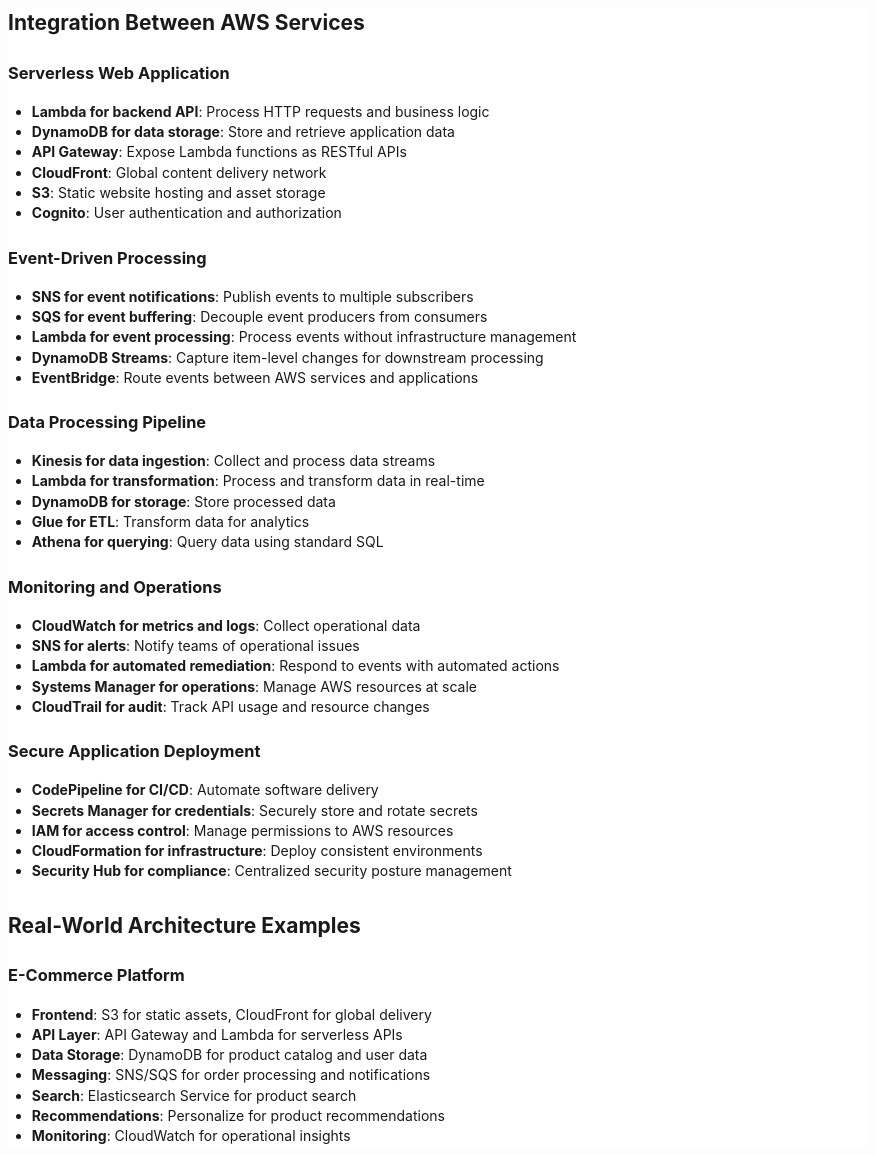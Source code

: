 ## Integration Between AWS Services

### Serverless Web Application

- **Lambda for backend API**: Process HTTP requests and business logic
- **DynamoDB for data storage**: Store and retrieve application data
- **API Gateway**: Expose Lambda functions as RESTful APIs
- **CloudFront**: Global content delivery network
- **S3**: Static website hosting and asset storage
- **Cognito**: User authentication and authorization

### Event-Driven Processing

- **SNS for event notifications**: Publish events to multiple subscribers
- **SQS for event buffering**: Decouple event producers from consumers
- **Lambda for event processing**: Process events without infrastructure management
- **DynamoDB Streams**: Capture item-level changes for downstream processing
- **EventBridge**: Route events between AWS services and applications

### Data Processing Pipeline

- **Kinesis for data ingestion**: Collect and process data streams
- **Lambda for transformation**: Process and transform data in real-time
- **DynamoDB for storage**: Store processed data
- **Glue for ETL**: Transform data for analytics
- **Athena for querying**: Query data using standard SQL

### Monitoring and Operations

- **CloudWatch for metrics and logs**: Collect operational data
- **SNS for alerts**: Notify teams of operational issues
- **Lambda for automated remediation**: Respond to events with automated actions
- **Systems Manager for operations**: Manage AWS resources at scale
- **CloudTrail for audit**: Track API usage and resource changes

### Secure Application Deployment

- **CodePipeline for CI/CD**: Automate software delivery
- **Secrets Manager for credentials**: Securely store and rotate secrets
- **IAM for access control**: Manage permissions to AWS resources
- **CloudFormation for infrastructure**: Deploy consistent environments
- **Security Hub for compliance**: Centralized security posture management

## Real-World Architecture Examples

### E-Commerce Platform

- **Frontend**: S3 for static assets, CloudFront for global delivery
- **API Layer**: API Gateway and Lambda for serverless APIs
- **Data Storage**: DynamoDB for product catalog and user data
- **Messaging**: SNS/SQS for order processing and notifications
- **Search**: Elasticsearch Service for product search
- **Recommendations**: Personalize for product recommendations
- **Monitoring**: CloudWatch for operational insights
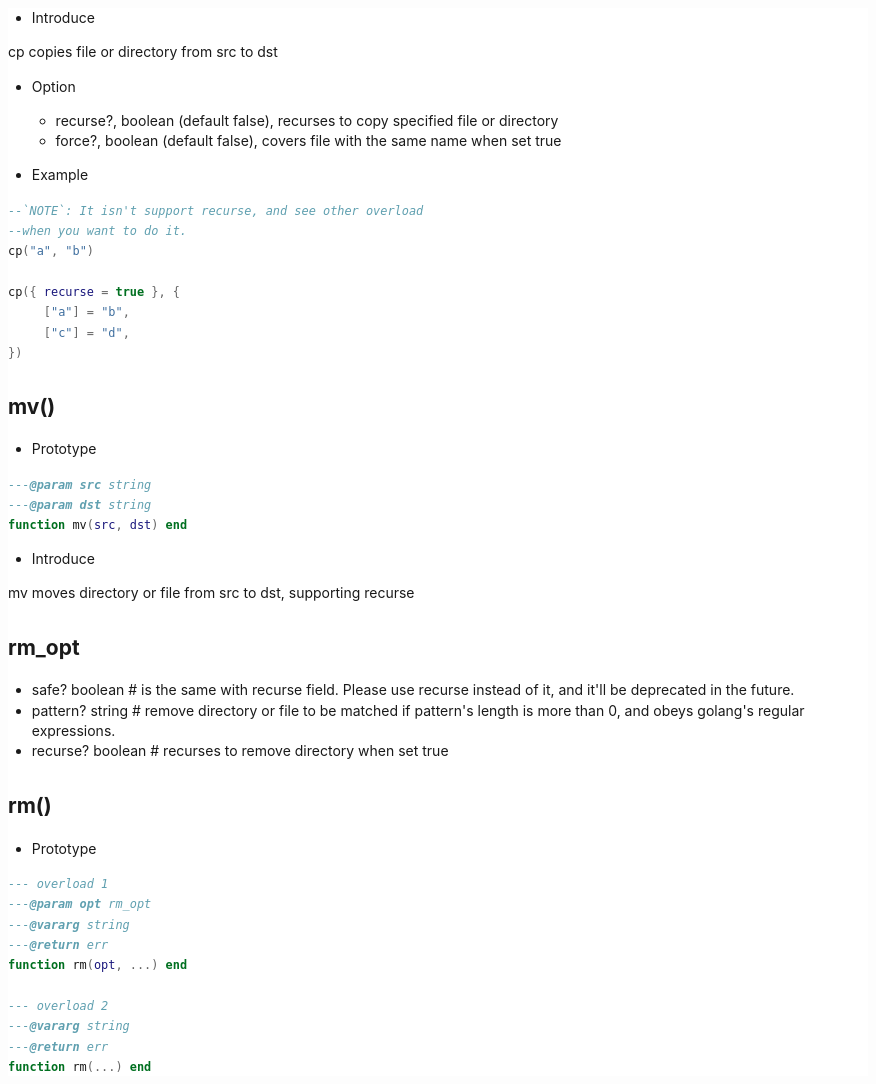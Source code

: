 * Introduce

cp copies file or directory from src to dst

* Option
    - recurse?, boolean (default false), recurses to copy specified file or directory
    - force?, boolean (default false), covers file with the same name when set true

* Example
```lua
--`NOTE`: It isn't support recurse, and see other overload
--when you want to do it.
cp("a", "b")

cp({ recurse = true }, {
     ["a"] = "b",
     ["c"] = "d",
})
```

## mv()

* Prototype
```lua
---@param src string
---@param dst string
function mv(src, dst) end
```

* Introduce

mv moves directory or file from src to dst, supporting recurse

## rm_opt
* safe? boolean # is the same with recurse field. Please use recurse instead of it, and it'll be deprecated in the future.
* pattern? string # remove directory or file to be matched if pattern's length is more than 0, and obeys golang's regular expressions.
* recurse? boolean # recurses to remove directory when set true

## rm()

* Prototype
```lua
--- overload 1
---@param opt rm_opt
---@vararg string
---@return err
function rm(opt, ...) end

--- overload 2
---@vararg string
---@return err
function rm(...) end
```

——————————

» Problem requirements: Show, from the material above, each line that includes the string "resources".

» Answer to this exercise:
- **Systems Manager for operations**: Manage AWS resources at scale
- **IAM for access control**: Manage permissions to AWS resources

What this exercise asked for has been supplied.